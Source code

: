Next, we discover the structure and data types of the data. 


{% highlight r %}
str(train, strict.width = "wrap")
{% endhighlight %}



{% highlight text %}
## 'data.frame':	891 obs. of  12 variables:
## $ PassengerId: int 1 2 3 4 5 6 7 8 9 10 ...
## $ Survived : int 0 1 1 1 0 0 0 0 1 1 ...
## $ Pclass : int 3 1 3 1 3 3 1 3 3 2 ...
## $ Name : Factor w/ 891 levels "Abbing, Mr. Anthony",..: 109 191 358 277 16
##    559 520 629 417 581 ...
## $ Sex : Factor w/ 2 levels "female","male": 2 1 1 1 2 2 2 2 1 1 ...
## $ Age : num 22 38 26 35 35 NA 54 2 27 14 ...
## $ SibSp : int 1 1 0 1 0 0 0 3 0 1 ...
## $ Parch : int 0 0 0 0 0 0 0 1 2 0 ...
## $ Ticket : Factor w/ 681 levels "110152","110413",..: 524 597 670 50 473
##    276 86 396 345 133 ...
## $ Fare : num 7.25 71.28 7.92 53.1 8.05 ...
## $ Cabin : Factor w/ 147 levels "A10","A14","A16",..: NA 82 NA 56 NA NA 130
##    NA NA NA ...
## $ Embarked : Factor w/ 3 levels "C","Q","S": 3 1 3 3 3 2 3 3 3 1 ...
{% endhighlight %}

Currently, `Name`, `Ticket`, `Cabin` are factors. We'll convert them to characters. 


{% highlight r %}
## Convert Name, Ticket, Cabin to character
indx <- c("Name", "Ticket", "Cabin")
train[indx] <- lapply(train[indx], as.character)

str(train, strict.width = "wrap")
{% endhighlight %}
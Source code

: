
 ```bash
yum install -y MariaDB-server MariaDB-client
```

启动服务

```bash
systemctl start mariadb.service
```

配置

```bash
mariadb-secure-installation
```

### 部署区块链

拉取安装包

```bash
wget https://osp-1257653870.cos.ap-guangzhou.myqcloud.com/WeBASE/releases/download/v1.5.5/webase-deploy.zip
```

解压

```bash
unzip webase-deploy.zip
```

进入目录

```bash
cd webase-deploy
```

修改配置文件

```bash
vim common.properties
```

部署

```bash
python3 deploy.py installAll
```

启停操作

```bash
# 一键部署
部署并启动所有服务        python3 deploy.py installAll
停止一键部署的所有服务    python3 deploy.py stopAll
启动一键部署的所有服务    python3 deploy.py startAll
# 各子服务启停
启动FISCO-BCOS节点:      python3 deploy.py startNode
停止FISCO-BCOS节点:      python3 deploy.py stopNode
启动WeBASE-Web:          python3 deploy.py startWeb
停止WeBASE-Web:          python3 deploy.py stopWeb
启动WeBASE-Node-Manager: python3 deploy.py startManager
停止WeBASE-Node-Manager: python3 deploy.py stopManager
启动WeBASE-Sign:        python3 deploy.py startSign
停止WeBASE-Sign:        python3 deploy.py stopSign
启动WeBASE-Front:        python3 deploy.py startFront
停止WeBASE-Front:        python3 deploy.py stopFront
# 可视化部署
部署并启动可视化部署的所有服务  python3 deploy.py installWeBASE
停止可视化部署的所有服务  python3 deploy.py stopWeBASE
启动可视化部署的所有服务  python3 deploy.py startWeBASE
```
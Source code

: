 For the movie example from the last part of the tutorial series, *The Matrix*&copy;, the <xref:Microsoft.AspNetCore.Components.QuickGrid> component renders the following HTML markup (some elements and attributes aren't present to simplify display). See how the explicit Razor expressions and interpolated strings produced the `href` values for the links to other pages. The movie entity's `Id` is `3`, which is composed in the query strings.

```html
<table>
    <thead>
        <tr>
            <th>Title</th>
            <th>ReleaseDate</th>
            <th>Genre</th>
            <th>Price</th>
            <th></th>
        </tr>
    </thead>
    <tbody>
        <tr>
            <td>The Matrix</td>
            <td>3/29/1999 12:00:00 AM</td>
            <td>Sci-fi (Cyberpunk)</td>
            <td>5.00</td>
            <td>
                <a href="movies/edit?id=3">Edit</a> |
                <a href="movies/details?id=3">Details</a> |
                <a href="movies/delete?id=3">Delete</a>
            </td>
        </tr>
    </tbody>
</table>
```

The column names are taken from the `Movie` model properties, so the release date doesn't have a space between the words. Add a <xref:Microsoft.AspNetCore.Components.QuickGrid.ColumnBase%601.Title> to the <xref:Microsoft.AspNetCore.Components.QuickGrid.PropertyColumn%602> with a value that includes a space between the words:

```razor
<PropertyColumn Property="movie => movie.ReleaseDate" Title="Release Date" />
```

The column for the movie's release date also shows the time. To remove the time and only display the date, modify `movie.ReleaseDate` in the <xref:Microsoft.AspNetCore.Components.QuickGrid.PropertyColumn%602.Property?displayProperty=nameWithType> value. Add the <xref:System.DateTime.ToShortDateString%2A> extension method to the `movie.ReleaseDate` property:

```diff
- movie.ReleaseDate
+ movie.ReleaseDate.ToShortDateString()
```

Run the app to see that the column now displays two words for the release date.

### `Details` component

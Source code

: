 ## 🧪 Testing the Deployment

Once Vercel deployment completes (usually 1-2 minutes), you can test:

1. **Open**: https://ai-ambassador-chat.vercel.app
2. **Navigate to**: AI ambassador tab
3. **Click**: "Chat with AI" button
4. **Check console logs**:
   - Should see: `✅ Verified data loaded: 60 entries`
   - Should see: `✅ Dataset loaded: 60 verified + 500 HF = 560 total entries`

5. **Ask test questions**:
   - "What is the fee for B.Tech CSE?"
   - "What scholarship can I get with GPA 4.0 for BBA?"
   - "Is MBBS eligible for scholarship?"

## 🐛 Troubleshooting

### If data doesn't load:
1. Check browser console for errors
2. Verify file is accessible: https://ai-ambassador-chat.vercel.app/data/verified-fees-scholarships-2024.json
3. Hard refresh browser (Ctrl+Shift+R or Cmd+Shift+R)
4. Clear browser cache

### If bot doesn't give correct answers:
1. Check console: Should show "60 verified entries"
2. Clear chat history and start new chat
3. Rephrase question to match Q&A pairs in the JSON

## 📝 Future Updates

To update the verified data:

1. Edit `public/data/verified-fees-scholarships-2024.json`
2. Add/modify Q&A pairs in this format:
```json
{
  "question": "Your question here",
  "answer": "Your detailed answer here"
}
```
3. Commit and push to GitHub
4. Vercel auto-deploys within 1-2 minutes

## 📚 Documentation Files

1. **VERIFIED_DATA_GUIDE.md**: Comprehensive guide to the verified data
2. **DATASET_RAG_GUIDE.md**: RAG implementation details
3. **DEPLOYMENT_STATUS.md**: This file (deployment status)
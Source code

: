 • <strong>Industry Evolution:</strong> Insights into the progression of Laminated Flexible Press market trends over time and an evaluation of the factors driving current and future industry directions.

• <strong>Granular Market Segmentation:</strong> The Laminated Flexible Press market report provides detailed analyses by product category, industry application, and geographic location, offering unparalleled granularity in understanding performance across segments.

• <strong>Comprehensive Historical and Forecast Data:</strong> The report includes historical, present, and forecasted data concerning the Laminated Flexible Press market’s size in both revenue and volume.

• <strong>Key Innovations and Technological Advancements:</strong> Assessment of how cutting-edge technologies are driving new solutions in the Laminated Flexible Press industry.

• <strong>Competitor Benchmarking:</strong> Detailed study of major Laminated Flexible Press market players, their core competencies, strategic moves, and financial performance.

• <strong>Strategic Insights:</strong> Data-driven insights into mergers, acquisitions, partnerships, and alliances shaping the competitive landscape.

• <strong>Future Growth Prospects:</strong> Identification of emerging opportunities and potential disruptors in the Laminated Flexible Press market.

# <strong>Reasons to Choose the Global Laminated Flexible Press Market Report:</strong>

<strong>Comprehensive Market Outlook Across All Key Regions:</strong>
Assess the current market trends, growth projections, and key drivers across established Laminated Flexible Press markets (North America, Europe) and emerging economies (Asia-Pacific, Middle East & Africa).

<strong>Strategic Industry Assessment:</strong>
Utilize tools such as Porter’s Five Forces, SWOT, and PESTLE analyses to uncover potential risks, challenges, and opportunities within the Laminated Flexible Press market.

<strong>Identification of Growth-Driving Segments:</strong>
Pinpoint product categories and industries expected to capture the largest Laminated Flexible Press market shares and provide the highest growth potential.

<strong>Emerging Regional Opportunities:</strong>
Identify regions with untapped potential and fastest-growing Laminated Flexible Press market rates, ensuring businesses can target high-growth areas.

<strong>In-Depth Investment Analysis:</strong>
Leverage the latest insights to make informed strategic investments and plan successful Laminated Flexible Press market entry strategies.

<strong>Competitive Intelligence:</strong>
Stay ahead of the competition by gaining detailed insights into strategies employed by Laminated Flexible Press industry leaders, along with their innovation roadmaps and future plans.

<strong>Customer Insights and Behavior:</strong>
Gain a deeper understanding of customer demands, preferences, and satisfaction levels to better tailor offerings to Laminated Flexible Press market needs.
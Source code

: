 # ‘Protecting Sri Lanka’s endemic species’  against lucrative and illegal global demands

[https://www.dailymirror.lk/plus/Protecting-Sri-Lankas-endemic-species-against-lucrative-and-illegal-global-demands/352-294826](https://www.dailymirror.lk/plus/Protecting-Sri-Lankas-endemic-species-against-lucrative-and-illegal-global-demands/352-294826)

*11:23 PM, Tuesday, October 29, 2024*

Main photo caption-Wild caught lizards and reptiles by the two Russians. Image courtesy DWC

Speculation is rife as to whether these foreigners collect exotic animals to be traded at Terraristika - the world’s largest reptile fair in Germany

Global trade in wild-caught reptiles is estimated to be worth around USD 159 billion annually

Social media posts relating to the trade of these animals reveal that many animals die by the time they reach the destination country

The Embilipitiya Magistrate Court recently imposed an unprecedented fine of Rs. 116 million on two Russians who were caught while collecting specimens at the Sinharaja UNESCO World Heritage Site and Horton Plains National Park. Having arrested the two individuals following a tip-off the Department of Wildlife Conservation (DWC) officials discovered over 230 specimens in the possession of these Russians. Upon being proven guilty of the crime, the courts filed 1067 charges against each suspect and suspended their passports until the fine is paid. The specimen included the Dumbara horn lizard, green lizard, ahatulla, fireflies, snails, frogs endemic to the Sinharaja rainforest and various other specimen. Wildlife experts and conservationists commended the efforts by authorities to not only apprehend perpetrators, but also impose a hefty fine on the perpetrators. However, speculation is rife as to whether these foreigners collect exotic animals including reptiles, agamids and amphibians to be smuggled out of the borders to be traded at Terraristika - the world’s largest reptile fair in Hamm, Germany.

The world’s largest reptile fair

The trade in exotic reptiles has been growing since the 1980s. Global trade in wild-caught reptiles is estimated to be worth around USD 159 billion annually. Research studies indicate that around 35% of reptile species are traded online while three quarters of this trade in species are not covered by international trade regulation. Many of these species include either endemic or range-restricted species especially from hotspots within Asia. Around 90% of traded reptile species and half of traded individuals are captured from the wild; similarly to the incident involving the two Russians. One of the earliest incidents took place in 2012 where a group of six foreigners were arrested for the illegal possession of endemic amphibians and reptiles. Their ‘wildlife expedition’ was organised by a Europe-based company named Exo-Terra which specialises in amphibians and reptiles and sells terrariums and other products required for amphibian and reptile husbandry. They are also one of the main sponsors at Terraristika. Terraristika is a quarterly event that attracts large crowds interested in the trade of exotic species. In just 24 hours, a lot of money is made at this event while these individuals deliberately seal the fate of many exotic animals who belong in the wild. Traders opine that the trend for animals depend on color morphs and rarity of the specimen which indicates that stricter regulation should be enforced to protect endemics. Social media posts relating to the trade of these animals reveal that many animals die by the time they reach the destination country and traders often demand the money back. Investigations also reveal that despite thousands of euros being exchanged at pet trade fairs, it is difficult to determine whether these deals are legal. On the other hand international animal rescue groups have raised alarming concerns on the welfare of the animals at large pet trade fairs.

> [Work item]
Please give only the number of lines in the listing that hold the word "Manager".

> [Task response]
2